DATASET RECORDS START

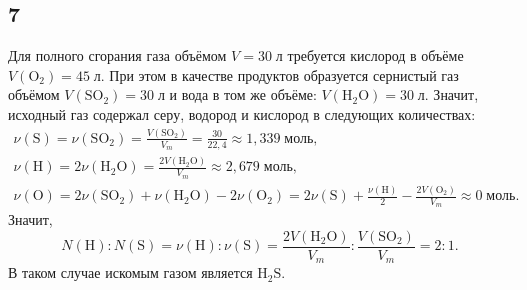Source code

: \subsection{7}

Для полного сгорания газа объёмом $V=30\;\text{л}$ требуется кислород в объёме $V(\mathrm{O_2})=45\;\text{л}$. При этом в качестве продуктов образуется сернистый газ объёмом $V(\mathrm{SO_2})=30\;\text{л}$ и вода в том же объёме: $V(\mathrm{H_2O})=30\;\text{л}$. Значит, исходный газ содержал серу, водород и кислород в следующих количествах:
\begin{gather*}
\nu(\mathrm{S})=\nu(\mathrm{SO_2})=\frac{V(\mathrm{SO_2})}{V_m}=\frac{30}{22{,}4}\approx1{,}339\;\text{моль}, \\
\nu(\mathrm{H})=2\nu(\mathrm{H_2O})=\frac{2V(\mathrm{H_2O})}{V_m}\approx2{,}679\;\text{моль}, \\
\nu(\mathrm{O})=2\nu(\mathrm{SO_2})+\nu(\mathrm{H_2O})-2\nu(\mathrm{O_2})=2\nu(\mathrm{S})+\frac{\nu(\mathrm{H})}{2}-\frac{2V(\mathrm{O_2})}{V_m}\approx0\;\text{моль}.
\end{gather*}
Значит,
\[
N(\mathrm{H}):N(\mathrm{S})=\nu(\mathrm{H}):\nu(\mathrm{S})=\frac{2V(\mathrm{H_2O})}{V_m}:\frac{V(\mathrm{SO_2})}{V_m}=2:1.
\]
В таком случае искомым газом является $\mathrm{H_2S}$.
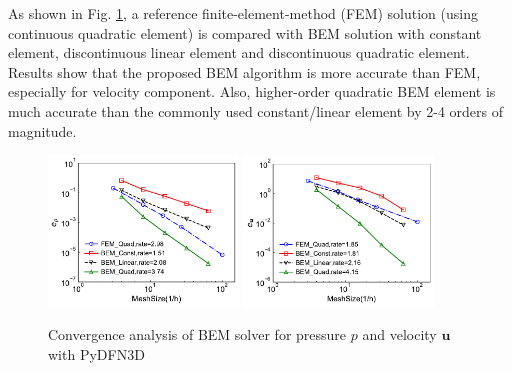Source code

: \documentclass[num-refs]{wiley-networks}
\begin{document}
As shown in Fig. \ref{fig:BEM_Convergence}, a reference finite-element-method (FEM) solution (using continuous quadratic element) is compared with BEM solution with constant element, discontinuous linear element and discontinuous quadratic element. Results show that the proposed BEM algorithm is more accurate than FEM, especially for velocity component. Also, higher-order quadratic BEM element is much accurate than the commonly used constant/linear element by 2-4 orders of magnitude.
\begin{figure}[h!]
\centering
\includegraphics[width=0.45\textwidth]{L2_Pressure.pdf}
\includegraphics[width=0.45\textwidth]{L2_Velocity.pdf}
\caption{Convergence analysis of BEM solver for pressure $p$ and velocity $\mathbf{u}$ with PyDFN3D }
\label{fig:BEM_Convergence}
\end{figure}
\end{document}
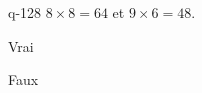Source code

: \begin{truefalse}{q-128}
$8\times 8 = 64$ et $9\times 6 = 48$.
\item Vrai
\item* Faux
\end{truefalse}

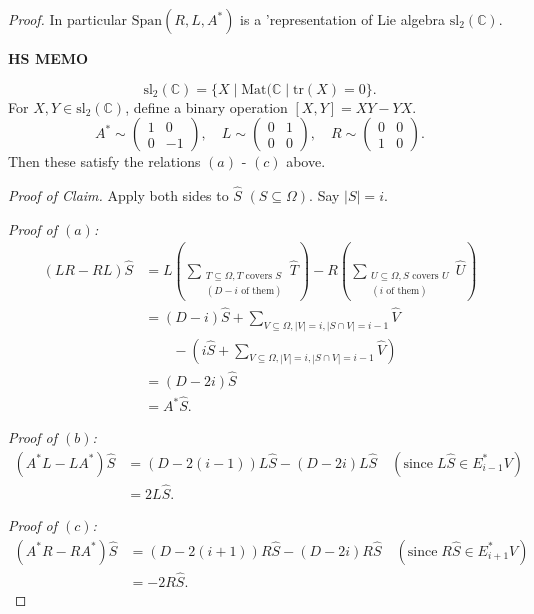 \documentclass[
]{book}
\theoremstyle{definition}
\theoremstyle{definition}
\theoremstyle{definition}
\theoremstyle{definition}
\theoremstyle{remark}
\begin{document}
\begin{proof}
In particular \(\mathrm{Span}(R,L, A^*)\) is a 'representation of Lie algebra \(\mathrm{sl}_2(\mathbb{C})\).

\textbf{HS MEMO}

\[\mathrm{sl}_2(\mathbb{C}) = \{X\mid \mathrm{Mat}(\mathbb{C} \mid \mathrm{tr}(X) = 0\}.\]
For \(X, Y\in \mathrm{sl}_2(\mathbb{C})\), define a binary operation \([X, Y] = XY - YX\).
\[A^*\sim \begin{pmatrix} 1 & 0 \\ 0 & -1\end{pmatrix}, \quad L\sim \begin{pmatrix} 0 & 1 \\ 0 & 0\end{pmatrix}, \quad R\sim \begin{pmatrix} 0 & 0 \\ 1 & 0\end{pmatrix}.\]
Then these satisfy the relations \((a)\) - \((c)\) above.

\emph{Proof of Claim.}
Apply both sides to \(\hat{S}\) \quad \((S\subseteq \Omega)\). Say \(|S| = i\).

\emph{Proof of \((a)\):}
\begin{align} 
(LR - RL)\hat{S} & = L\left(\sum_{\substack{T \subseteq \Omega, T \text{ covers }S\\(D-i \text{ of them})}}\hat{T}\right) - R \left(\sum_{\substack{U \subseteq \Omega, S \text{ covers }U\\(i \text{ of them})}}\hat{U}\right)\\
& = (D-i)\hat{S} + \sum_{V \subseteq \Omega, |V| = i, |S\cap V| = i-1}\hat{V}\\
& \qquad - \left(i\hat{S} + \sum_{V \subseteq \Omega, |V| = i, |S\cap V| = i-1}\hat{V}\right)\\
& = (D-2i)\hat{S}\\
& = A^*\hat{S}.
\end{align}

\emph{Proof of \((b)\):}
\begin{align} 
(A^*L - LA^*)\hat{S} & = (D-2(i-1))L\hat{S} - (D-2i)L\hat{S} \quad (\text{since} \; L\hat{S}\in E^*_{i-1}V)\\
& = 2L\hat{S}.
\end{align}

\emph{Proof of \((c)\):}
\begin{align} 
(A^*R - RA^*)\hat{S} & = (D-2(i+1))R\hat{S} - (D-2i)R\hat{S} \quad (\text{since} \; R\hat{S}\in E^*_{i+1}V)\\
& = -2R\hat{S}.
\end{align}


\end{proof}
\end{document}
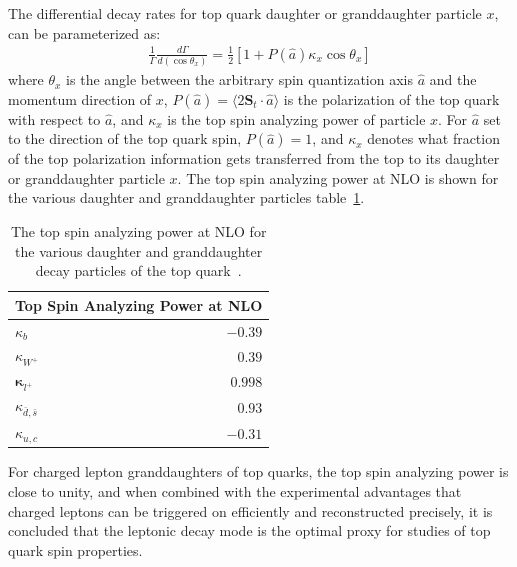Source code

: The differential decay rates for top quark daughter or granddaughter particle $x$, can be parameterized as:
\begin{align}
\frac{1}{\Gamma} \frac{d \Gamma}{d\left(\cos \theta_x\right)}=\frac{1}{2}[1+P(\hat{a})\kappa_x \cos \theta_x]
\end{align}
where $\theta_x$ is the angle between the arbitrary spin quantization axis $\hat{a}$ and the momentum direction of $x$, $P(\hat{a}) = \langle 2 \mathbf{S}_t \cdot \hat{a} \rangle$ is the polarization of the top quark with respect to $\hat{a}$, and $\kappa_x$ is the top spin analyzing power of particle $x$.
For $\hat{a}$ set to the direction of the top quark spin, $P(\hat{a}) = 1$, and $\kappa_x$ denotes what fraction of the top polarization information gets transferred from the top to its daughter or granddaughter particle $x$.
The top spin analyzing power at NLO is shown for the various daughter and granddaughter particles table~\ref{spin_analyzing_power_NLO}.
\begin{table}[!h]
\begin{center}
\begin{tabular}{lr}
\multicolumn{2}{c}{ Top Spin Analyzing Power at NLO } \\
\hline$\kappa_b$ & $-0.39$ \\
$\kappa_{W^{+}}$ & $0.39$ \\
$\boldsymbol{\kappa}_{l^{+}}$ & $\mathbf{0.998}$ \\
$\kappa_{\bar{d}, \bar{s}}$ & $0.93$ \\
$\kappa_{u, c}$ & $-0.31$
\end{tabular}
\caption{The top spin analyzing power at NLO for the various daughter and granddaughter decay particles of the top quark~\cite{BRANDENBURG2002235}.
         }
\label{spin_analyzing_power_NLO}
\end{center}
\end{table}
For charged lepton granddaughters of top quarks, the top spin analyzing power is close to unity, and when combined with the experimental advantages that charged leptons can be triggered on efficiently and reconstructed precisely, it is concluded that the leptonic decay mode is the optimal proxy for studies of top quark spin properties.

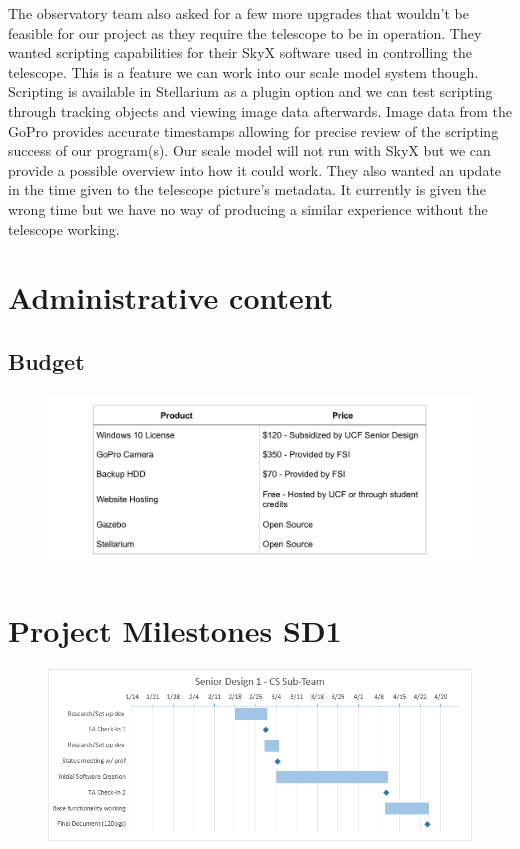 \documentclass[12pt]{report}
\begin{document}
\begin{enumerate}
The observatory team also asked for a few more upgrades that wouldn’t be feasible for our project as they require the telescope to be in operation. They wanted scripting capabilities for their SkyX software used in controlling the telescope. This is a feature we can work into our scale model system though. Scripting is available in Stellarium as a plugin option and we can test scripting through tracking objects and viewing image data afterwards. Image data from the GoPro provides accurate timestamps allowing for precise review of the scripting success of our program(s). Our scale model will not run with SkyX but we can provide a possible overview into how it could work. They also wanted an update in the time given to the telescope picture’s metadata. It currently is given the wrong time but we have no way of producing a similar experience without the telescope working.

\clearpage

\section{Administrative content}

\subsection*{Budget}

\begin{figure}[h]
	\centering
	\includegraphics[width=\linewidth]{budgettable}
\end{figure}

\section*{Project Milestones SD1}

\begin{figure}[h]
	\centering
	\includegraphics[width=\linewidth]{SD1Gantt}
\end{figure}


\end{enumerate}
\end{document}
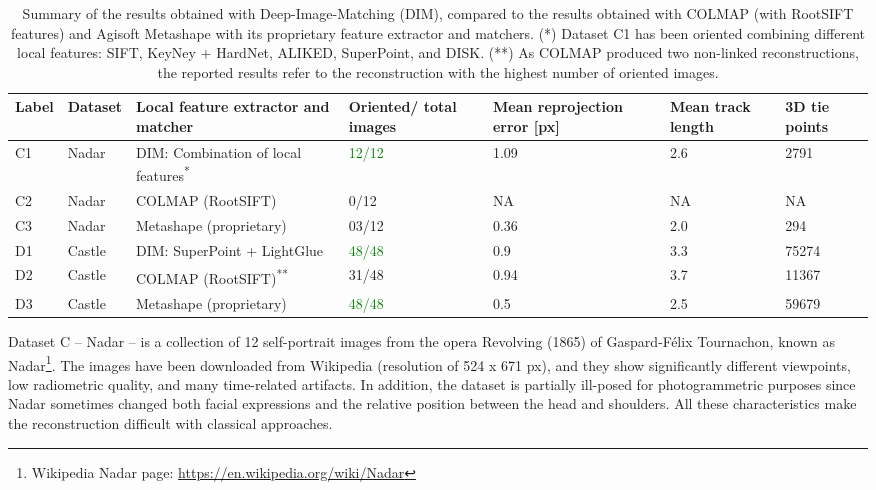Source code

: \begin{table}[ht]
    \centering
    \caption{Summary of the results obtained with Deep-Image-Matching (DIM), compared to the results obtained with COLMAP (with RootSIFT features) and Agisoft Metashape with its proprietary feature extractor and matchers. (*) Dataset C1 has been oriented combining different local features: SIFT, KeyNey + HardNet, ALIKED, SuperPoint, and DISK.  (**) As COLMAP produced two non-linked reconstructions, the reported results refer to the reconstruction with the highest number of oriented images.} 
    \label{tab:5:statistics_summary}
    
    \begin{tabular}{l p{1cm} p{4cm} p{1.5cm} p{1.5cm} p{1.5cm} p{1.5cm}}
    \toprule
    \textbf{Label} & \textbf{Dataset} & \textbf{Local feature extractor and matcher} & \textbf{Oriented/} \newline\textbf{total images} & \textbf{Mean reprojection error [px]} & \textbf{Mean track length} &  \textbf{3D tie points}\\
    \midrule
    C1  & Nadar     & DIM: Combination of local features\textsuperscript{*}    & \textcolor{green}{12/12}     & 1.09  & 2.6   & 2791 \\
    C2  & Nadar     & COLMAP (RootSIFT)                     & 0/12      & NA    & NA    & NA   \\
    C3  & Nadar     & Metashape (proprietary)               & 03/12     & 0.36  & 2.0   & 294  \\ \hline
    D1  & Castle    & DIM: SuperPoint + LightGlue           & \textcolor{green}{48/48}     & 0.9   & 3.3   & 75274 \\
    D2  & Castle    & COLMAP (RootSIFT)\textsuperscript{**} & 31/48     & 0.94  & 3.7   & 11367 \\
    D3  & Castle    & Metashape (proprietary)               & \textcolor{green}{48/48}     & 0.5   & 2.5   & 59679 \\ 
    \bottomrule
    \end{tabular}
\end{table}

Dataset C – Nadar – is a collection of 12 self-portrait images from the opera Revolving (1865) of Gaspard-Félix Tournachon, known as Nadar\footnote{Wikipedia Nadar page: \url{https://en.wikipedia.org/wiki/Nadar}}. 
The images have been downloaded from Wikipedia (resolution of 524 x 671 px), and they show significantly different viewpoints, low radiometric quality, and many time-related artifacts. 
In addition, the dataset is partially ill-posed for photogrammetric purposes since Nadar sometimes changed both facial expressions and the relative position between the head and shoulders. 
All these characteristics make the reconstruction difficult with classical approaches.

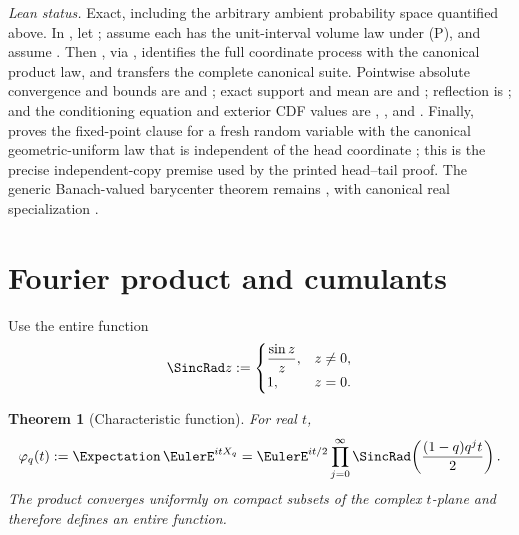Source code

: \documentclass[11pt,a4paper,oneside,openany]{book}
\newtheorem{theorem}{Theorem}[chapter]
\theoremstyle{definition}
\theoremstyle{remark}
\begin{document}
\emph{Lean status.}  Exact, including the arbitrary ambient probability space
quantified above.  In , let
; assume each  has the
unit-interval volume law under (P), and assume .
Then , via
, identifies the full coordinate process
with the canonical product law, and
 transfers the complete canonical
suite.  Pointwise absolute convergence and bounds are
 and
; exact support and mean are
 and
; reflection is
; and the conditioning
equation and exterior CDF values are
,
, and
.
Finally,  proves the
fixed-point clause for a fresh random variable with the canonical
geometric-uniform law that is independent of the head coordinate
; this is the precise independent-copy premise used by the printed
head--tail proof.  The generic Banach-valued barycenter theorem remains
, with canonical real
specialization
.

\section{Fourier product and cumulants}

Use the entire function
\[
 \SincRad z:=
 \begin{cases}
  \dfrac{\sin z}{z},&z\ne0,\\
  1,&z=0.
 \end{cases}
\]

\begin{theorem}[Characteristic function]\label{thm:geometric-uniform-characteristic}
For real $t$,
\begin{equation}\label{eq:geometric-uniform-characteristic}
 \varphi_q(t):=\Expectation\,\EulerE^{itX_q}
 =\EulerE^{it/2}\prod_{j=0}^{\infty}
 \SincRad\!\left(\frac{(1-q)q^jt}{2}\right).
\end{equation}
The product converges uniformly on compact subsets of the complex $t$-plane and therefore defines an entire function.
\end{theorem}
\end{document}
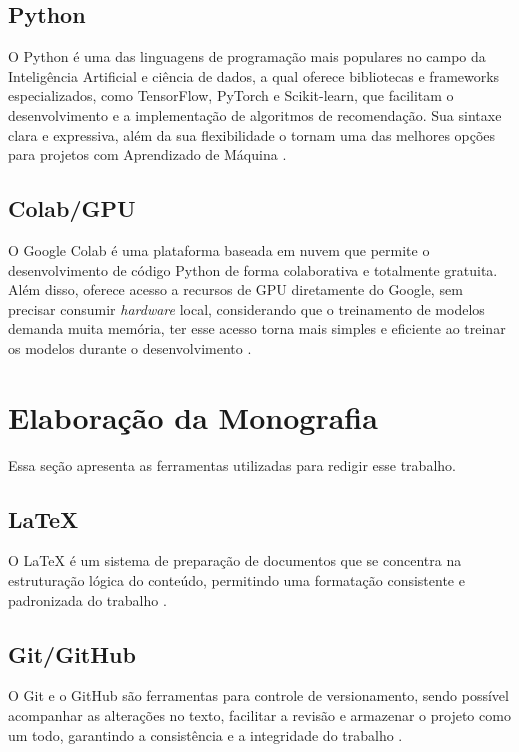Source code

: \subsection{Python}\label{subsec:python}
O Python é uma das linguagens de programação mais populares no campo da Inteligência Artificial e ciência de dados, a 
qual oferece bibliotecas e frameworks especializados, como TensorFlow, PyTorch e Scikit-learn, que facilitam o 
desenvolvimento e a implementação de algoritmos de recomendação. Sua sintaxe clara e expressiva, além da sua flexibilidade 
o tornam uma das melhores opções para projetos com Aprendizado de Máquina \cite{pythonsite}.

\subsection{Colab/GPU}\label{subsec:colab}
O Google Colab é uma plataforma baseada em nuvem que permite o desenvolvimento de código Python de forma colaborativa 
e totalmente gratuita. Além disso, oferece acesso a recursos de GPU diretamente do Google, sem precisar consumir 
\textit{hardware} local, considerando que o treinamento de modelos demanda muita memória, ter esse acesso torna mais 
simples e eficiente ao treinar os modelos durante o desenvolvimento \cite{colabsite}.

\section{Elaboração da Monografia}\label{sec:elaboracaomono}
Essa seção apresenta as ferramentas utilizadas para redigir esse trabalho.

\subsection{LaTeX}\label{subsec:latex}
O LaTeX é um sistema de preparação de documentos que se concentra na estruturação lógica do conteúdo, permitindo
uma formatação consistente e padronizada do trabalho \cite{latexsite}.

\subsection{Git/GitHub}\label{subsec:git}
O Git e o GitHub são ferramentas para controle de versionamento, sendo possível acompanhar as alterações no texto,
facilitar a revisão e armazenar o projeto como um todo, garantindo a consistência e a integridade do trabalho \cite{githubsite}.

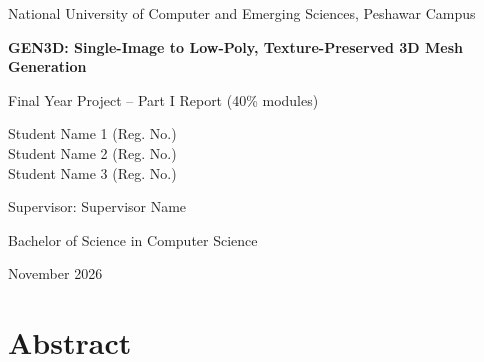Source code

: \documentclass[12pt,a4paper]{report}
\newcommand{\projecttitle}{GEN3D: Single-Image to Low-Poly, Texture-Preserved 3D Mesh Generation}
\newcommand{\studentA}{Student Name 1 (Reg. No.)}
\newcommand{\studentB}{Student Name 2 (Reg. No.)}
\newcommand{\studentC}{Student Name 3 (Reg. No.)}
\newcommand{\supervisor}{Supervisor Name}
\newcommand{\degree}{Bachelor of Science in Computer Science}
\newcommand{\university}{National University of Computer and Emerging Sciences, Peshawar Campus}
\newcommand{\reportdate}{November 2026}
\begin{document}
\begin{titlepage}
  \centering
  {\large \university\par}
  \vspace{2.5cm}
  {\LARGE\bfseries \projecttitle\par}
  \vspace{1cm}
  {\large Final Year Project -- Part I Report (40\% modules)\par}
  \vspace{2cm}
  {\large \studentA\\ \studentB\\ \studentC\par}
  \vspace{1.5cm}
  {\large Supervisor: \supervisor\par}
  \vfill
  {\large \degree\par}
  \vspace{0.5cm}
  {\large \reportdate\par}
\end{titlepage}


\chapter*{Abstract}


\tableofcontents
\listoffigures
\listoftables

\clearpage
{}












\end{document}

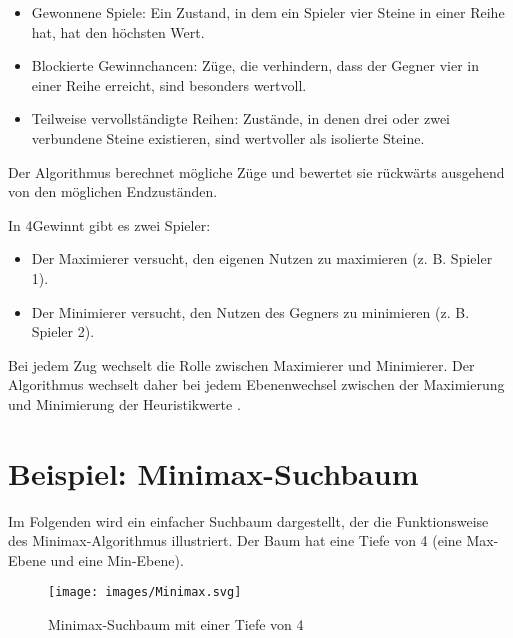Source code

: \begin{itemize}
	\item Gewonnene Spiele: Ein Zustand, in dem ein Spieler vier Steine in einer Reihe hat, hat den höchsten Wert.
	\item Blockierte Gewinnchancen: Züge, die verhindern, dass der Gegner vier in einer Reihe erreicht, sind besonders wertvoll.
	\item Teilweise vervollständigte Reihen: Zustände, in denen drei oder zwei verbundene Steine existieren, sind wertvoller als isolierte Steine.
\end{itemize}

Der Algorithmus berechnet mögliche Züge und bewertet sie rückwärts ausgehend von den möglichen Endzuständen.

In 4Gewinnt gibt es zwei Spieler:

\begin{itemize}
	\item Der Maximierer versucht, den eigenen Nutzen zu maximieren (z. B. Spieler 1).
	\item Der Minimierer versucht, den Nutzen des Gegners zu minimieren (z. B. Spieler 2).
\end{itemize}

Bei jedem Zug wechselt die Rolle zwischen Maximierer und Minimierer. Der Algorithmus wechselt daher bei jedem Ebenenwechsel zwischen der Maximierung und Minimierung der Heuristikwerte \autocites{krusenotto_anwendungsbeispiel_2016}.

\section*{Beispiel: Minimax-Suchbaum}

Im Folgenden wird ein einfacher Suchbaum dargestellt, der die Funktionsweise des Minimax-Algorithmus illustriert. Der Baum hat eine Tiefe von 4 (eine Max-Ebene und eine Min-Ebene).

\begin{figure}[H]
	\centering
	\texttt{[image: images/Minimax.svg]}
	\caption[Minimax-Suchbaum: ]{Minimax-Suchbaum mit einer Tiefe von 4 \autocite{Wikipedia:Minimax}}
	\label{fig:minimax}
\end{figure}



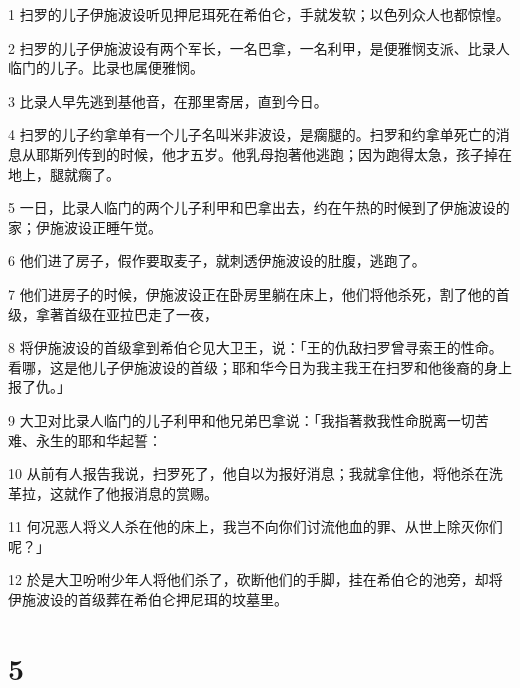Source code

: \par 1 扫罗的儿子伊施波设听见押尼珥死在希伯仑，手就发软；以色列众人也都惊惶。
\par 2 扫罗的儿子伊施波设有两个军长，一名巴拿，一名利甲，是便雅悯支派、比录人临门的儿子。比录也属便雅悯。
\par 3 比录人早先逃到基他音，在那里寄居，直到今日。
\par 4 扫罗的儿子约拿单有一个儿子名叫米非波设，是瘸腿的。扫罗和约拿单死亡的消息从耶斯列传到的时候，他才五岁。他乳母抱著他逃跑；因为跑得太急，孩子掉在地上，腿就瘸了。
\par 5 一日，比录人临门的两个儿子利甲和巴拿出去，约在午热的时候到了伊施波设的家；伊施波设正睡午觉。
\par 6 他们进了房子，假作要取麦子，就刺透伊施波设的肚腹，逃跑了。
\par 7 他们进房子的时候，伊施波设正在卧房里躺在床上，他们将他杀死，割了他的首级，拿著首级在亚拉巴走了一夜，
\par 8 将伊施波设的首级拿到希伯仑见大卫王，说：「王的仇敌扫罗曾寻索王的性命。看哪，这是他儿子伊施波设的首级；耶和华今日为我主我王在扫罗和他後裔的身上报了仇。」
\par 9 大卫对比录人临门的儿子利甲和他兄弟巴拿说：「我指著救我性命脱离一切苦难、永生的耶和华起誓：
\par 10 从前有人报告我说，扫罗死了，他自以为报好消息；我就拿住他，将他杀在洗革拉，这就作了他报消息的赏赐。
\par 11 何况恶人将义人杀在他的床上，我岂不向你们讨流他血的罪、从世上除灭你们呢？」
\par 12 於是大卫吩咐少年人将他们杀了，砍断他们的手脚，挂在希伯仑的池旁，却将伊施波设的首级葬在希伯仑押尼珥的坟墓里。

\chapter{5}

DATASET RECORDS END

EXERCISE:
Line count for the word "mais": give the number of lines in the entries above that contain it, and nothing more.

EXERCISE SOLUTION:
2